Saved entries:
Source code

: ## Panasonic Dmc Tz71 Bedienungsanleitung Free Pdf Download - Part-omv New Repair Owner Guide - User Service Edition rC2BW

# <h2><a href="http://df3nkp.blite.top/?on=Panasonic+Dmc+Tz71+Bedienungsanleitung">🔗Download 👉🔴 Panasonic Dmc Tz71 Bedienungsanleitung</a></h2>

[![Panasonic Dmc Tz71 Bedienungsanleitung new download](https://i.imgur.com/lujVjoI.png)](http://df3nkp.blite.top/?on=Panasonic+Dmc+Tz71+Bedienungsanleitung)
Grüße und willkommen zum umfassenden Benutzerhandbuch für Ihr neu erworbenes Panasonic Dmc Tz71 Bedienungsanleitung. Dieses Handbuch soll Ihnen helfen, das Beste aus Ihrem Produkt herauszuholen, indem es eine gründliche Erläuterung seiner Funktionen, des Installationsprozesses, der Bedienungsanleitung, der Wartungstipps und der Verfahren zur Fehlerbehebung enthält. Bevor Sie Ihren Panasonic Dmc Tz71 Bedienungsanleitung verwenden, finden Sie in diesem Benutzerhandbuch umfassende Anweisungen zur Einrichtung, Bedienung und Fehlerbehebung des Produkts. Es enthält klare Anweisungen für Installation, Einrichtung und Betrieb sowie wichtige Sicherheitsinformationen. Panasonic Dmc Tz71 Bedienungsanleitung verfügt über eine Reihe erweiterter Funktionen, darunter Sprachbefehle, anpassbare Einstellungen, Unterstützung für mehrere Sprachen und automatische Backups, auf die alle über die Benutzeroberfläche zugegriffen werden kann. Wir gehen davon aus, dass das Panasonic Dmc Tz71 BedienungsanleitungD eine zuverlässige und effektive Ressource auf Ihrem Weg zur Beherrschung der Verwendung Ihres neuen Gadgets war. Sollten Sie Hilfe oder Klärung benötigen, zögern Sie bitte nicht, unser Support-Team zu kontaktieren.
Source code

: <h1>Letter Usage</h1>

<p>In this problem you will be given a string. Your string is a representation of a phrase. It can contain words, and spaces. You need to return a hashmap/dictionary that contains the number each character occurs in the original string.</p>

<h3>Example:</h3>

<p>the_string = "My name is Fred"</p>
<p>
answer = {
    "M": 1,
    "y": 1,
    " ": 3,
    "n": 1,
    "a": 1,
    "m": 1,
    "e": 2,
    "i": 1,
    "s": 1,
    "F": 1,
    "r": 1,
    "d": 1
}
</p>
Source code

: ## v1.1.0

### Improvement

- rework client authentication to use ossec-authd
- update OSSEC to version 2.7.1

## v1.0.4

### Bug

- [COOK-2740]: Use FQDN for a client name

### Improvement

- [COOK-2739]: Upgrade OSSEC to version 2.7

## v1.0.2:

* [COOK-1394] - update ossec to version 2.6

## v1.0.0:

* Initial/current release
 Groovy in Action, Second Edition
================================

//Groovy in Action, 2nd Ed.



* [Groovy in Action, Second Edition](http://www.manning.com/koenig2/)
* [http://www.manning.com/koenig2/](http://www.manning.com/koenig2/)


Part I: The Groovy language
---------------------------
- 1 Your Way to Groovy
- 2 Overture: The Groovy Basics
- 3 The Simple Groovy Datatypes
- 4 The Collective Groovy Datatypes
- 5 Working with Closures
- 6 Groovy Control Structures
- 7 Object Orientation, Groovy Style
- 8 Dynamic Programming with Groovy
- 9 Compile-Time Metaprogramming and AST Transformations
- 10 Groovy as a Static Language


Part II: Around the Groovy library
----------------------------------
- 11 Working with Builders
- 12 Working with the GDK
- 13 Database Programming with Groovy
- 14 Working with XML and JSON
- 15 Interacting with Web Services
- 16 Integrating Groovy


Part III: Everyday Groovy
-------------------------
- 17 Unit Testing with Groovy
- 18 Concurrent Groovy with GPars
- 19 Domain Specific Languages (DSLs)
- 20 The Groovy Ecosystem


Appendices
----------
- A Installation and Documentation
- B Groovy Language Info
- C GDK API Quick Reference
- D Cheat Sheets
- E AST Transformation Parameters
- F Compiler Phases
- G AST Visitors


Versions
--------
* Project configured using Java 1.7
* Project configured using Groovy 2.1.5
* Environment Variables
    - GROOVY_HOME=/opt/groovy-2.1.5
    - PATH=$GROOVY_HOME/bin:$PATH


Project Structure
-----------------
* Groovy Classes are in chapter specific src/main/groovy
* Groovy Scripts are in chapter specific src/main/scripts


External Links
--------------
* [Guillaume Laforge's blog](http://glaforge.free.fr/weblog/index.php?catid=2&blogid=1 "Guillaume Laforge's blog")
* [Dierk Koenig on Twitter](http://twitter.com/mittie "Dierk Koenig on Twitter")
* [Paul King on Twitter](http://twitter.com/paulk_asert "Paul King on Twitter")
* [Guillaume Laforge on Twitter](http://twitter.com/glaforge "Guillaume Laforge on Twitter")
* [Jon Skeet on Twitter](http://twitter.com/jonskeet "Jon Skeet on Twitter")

### Task goal
Look over the records above and filter for each line with the word "Your".

### Problem solution
<p>In this problem you will be given a string. Your string is a representation of a phrase. It can contain words, and spaces. You need to return a hashmap/dictionary that contains the number each character occurs in the original string.</p>
- 1 Your Way to Groovy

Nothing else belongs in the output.